CARLSBAD, Calif. - Lego City Deep Sea Adventure allows anyone to dive into the underwater world and connect with the ocean - no dive gear needed.

Guests get into one of eight submarines that travel throughout the tank where kids or kids at heart can play along with an interactive map to hunt for treasure and identify what they're seeing below the surface.

"This is the first submarine ride that we have in the united states and as far as we know there's nothing like this ride out there,” Legoland curator Marie Collins said. "It was really complicated because we had to engineer the ride portion and the aquarium portion of this exhibit. It was quite challenging and really exciting how we were able to pull it off.”

There are other parks with other submarine rides, but this is unique in that the ride is in an actual aquarium. It includes more than 2000 fish: real sharks, real rays, and an up-close and personal look at all of it.

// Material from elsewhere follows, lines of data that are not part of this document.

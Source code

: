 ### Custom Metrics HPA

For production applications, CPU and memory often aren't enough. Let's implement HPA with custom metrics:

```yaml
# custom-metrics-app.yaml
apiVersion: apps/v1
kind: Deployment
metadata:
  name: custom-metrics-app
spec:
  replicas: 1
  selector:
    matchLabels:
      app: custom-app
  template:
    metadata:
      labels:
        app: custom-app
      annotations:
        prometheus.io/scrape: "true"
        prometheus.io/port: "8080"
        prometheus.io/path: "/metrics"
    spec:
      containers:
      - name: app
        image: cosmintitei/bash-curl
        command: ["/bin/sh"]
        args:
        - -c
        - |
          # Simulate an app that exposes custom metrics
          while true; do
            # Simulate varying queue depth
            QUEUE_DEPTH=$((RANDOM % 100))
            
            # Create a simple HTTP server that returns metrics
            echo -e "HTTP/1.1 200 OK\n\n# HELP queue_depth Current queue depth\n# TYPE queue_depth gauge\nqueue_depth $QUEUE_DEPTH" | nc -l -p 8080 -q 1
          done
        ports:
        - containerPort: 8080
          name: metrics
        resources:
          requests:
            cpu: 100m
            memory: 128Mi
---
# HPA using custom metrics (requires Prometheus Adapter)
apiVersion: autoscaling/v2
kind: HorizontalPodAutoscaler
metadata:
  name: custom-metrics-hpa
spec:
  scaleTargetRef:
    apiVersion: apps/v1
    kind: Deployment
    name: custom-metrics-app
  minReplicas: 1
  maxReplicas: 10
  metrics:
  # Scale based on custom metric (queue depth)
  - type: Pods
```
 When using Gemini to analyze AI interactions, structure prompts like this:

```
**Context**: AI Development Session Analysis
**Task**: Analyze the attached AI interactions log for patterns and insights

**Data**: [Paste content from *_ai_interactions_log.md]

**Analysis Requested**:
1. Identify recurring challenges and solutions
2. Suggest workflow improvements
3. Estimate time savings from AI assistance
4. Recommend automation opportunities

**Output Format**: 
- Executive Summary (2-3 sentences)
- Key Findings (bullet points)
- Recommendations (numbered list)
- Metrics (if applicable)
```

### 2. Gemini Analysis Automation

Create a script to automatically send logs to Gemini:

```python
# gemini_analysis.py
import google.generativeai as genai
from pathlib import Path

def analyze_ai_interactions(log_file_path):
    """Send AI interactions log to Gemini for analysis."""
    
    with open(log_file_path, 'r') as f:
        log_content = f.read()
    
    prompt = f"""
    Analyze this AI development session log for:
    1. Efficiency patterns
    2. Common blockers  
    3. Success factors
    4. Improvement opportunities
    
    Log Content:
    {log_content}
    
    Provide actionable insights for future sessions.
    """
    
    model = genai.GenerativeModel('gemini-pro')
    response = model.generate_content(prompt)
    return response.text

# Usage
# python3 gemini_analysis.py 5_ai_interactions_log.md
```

"Occasionally, you might get stuck with one of us,” aquarist and dive master Matt Minkalis said.

Minkalis loves to look out from the submarine as much as he loves to look around it.

"We actually get a good opportunity to see all the guests go through the ride especially for the first time,” Minkalis said. “Seeing their expressions of their face and hearing them talk about the animals is unreal. They don’t get an experience like this anywhere else.”

"I’ve been working on this project for over two years and i got to go one of the first rides with the kids,” Collins said. “They were so excited to see sharks, sting rays and real fish and interact with the touch screen that it made everything worth it that we went through."

The amusement ride aims to do more than amuse it's guest. The goal is education---teaching each person who comes through about ocean conservation.

"A big part of what we do here is teach people about how they can protect the oceans even if they're at home whether that be Mississippi or Missouri or even right here in Southern California. Our goal is to make sure people leave knowing that they can make an impact," Collins said.